The question that decentralized lending protocols ask is: Why do you need a bank?
The largest such protocol, Aave, allows people to take out loans or lend to others without calling up Wells Fargo. By cutting out intermediaries, Aave theoretically can offer more attractive rates than traditional institutions — although you’ll have to deal in cryptocurrency rather than fiat.
What Blockchains Does Aave Work On?
Originally launched on Ethereum, Aave is now available on several other blockchains as well: Avalanche and Fantom, the Polygon sidechain, and layer-2 blockchains Arbitrum and Optimism.
What Can You Borrow or Lend?
Aave users can borrow or lend more than 20 stablecoins, cryptocurrencies, and tokens on the platform. Aave is also developing its own stablecoin, and in late 2021 released a market for real-world assets such as tokenized real estate. The interest rate depends on the asset and the chain; it changes over time, depending on supply and demand.
Who Runs It?
The Aave protocol uses smart contracts — codes that automate transactions so there’s no need for a middleman.
Some decisions are left to a decentralized autonomous organization (DAO). DAO members use the AAVE governance token to vote on network changes and protocol management. This includes decisions about which markets to maintain. The more AAVE they hold, the more they can vote. AAVE holders can also get perks such as increased borrowing limits by posting AAVE as collateral.
Finally, Aave Companies, which created the protocol, still plays a role in guiding and developing it.
How Does It Work?
Aave works through liquidity pools. Lenders deposit funds they want to lend. These funds are pooled together to maximize liquidity. Borrowers can take out loans from these pools. Therefore, you’re never borrowing from or lending to one other person directly. Rather, you’re lending to and borrowing from a pool.
In exchange for providing liquidity to the market, Aave gives users aTokens. If you deposit 10 USD Coins (USDC), you’ll get 10 aUSDC. These aTokens, which are pegged to the underlying currency’s price, earn interest — so when lenders choose to cash out, they should have more than when they started.
Crypto prices are notoriously volatile. Therefore, to get a loan on Aave, you have to put down more than you want to take out — and it has to be in a different asset. This is known as over-collateralization. It’s designed to protect the platform from going bust in case there’s a sudden, steep drop in prices. If the value of your collateral falls below the value of your loan, your collateral can be liquidated to cover your debt.
What’s the Point?
For long-term holders of a cryptocurrency, the point is simple: Put your money to work and earn some interest on your holdings.

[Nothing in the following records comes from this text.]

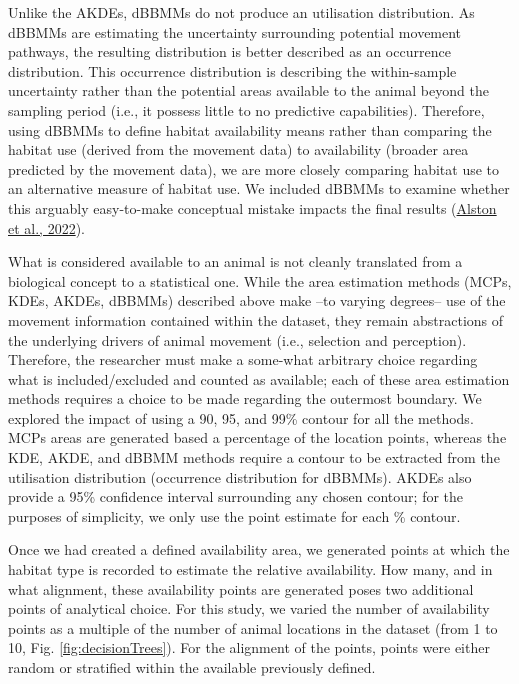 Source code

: \documentclass[10pt,a4paper]{article}
\begin{document}
Unlike the AKDEs, dBBMMs do not produce an utilisation distribution.
As dBBMMs are estimating the uncertainty surrounding potential movement pathways, the resulting distribution is better described as an occurrence distribution.
This occurrence distribution is describing the within-sample uncertainty rather than the potential areas available to the animal beyond the sampling period (i.e., it possess little to no predictive capabilities).
Therefore, using dBBMMs to define habitat availability means rather than comparing the habitat use (derived from the movement data) to availability (broader area predicted by the movement data), we are more closely comparing habitat use to an alternative measure of habitat use.
We included dBBMMs to examine whether this arguably easy-to-make conceptual mistake impacts the final results (\protect\hyperlink{ref-alston_clarifying_2022}{Alston et al., 2022}).

What is considered available to an animal is not cleanly translated from a biological concept to a statistical one.
While the area estimation methods (MCPs, KDEs, AKDEs, dBBMMs) described above make --to varying degrees-- use of the movement information contained within the dataset, they remain abstractions of the underlying drivers of animal movement (i.e., selection and perception).
Therefore, the researcher must make a some-what arbitrary choice regarding what is included/excluded and counted as available; each of these area estimation methods requires a choice to be made regarding the outermost boundary.
We explored the impact of using a 90, 95, and 99\% contour for all the methods.
MCPs areas are generated based a percentage of the location points, whereas the KDE, AKDE, and dBBMM methods require a contour to be extracted from the utilisation distribution (occurrence distribution for dBBMMs).
AKDEs also provide a 95\% confidence interval surrounding any chosen contour; for the purposes of simplicity, we only use the point estimate for each \% contour.

Once we had created a defined availability area, we generated points at which the habitat type is recorded to estimate the relative availability.
How many, and in what alignment, these availability points are generated poses two additional points of analytical choice.
For this study, we varied the number of availability points as a multiple of the number of animal locations in the dataset (from 1 to 10, Fig. \ref{fig:decisionTrees}).
For the alignment of the points, points were either random or stratified within the available previously defined.
\end{document}
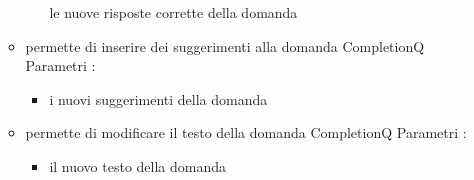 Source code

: \begin{itemize}
\begin{itemize}
\begin{itemize}
\newline
le nuove risposte corrette della domanda
\end{itemize}
\item {}
\newline
permette di inserire dei suggerimenti alla domanda CompletionQ
\newline
Parametri :
\begin{itemize}
\item {}
\newline
i nuovi suggerimenti della domanda
\end{itemize}
\item {}
\newline
permette di modificare il testo della domanda CompletionQ
\newline
Parametri :
\begin{itemize}
\item {}
\newline
il nuovo testo della domanda
\end{itemize}
\end{itemize}
\end{itemize}
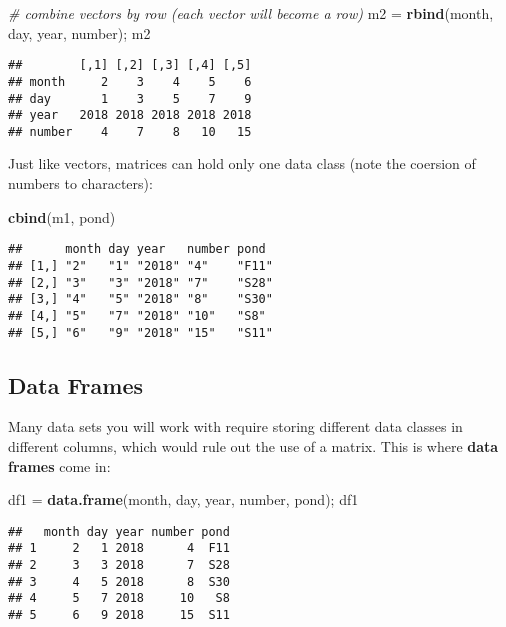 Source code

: \documentclass[]{book}
\newenvironment{Shaded}{\begin{snugshade}}{\end{snugshade}}
\newcommand{\KeywordTok}[1]{\textcolor[rgb]{0.13,0.29,0.53}{\textbf{#1}}}
\newcommand{\StringTok}[1]{\textcolor[rgb]{0.31,0.60,0.02}{#1}}
\newcommand{\CommentTok}[1]{\textcolor[rgb]{0.56,0.35,0.01}{\textit{#1}}}
\newcommand{\NormalTok}[1]{#1}
\theoremstyle{definition}
\theoremstyle{definition}
\theoremstyle{definition}
\theoremstyle{remark}
\begin{document}
\begin{Shaded}
\begin{Highlighting}[]
\CommentTok{# combine vectors by row (each vector will become a row)}
\NormalTok{m2 =}\StringTok{ }\KeywordTok{rbind}\NormalTok{(month, day, year, number); m2}
\end{Highlighting}
\end{Shaded}

\begin{verbatim}
##        [,1] [,2] [,3] [,4] [,5]
## month     2    3    4    5    6
## day       1    3    5    7    9
## year   2018 2018 2018 2018 2018
## number    4    7    8   10   15
\end{verbatim}

Just like vectors, matrices can hold only one data class (note the
coersion of numbers to characters):

\begin{Shaded}
\begin{Highlighting}[]
\KeywordTok{cbind}\NormalTok{(m1, pond)}
\end{Highlighting}
\end{Shaded}

\begin{verbatim}
##      month day year   number pond 
## [1,] "2"   "1" "2018" "4"    "F11"
## [2,] "3"   "3" "2018" "7"    "S28"
## [3,] "4"   "5" "2018" "8"    "S30"
## [4,] "5"   "7" "2018" "10"   "S8" 
## [5,] "6"   "9" "2018" "15"   "S11"
\end{verbatim}

\subsection{Data Frames}\label{data-frames}

Many data sets you will work with require storing different data classes
in different columns, which would rule out the use of a matrix. This is
where \textbf{data frames} come in:

\begin{Shaded}
\begin{Highlighting}[]
\NormalTok{df1 =}\StringTok{ }\KeywordTok{data.frame}\NormalTok{(month, day, year, number, pond); df1}
\end{Highlighting}
\end{Shaded}

\begin{verbatim}
##   month day year number pond
## 1     2   1 2018      4  F11
## 2     3   3 2018      7  S28
## 3     4   5 2018      8  S30
## 4     5   7 2018     10   S8
## 5     6   9 2018     15  S11
\end{verbatim}
\end{document}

For borrowers, it’s less straightforward. People typically need loans for college, housing, and cars, all of which are mostly paid out in traditional currencies such as US dollars. At first glance, borrowing cryptocurrency isn’t likely to help. However, if you have a lot of crypto holdings, you can use them as collateral to take out a relatively low-interest loan that you can convert to cash. Moreover, Web3 pioneers are steadily working toward a world where crypto-based mortgages and loans are commonplace.
Perhaps the biggest use case, however, is short-term borrowing to take advantage of arbitrage opportunities.
What Are Flash Loans?
Aave pioneered the use of “flash loans” in cryptocurrency. Each group of transactions on the Ethereum blockchain takes about 12 seconds to finalize. In that timespan, a person can borrow funds from a liquidity pool (in exchange for a small fee but without collateral), use them to make a quick trade elsewhere, and pay the full amount back in the same block.
Flash loans are also — theoretically — foolproof. If a trader fails to make enough profit to pay back the loan, the blockchain simply never records it.
Flash loans aren’t for beginners, however, and they do come with downsides: Some have used them for legally dubious exploits on other decentralized finance applications, making off with millions in ill-gotten user funds.
What Are the Risks?
Lenders risk their funds being stolen, but Aave is built to withstand some shenanigans. Just like a bank must write off some debts due to default, Aave wrote off $1.2 million in November 2022 due to a failed exploit by Mango Market hacker Avi Eisenberg.
Borrowers, meanwhile, must be mindful of the risk of liquidation.
Lastly, Aave uses a “Safety Module” to deal with systemic risk that could wipe out the protocol. Users can stake, or lock up, their AAVE tokens — and get rewarded for doing so — but should there be insufficient capital to cover user claims, their stake can be liquidated.